Why do all of these things sound like the Socio-Economic Committee for a high school Model UN?
‘After two years of intensive negotiations – including long nights this week – the World Health Assembly (WHA) finally passed amendments to the International Health Regulations (IHR) and committed to completing pandemic agreement talks within a year. ‘
The Chinese plan to use AI for mind control, a more tangible risk than AGI.
‘In its internal documents, the CCP says that it will use AI to shape reality and tighten its grip on power within its borders — for political repression, surveillance, and monitoring dissent. We know that the party will also use AI to drive breakthroughs in industrial engineering, biotechnology, and other fields the CCP considers productive. In some of these use cases, it has already seen success. So even if it lags behind US tech by a few years, it can still have a powerful geopolitical impact. There are many like-minded leaders who also want to use the tools of the future to cement their authority in the present and distort the past. Beijing will be more than happy to facilitate that for them. China's vision for the future of AI is closed-sourced, tightly controlled, and available for export all around the world.’
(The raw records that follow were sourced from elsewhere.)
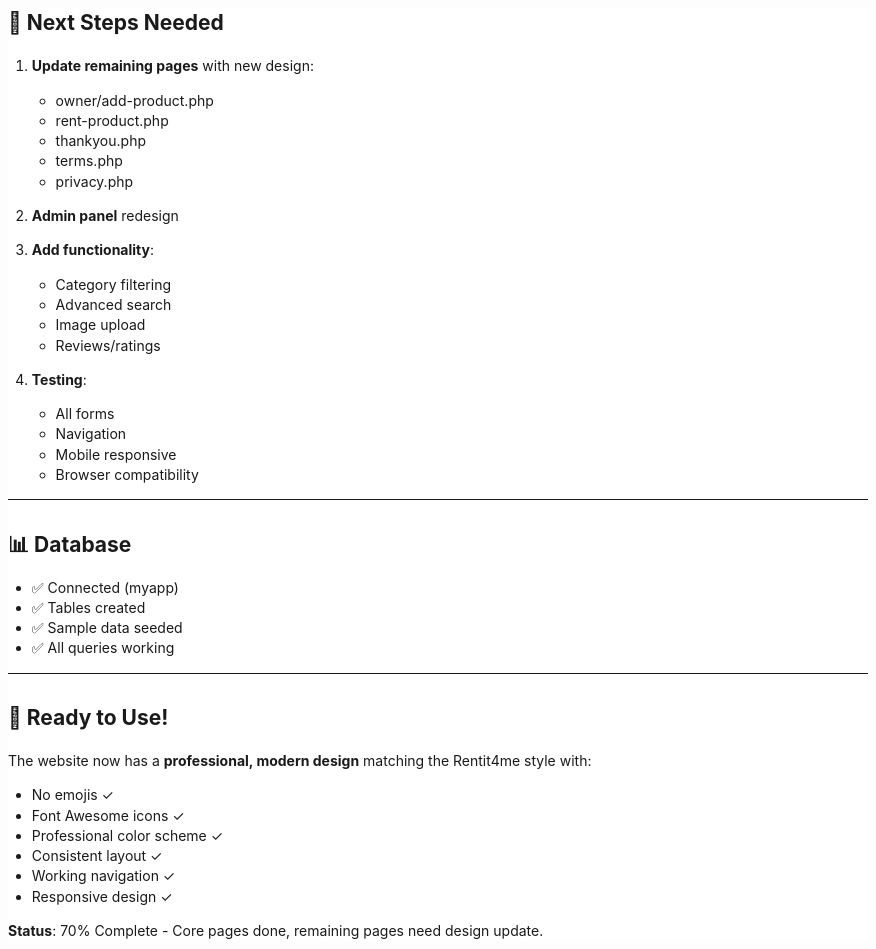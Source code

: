 
## 🚀 Next Steps Needed

1. **Update remaining pages** with new design:
   - owner/add-product.php
   - rent-product.php
   - thankyou.php
   - terms.php
   - privacy.php

2. **Admin panel** redesign

3. **Add functionality**:
   - Category filtering
   - Advanced search
   - Image upload
   - Reviews/ratings

4. **Testing**:
   - All forms
   - Navigation
   - Mobile responsive
   - Browser compatibility

---

## 📊 Database
- ✅ Connected (myapp)
- ✅ Tables created
- ✅ Sample data seeded
- ✅ All queries working

---

## 🎉 Ready to Use!

The website now has a **professional, modern design** matching the Rentit4me style with:
- No emojis ✓
- Font Awesome icons ✓
- Professional color scheme ✓
- Consistent layout ✓
- Working navigation ✓
- Responsive design ✓

**Status**: 70% Complete - Core pages done, remaining pages need design update.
Drowning in oil: How bureaucracy is crippling Nigeria’s economic engine
Regulatory conflict in Africa is a natural consequence of the country’s economic reliance on oil.
‘Nigeria, blessed with an estimated 37 billion barrels of oil reserves—the largest in sub-Saharan Africa—should be a beacon for global investors. Yet, an intricate bureaucracy, entangling up to 20 federal agencies in the approval process, is suffocating the sector. This regulatory morass is pushing potential investments towards smaller oil-producing nations, according to findings by BusinessDay.
‘The chorus of knowledgeable voices highlights a sobering truth: new investments in Nigeria’s oil and gas sector are being stifled by regulatory bodies’ turf conflicts and conflicting mandates. This industry, the backbone of the largest economy in Africa, is being choked out by a poisonous concoction of unpredictable events and bureaucratic red tape.’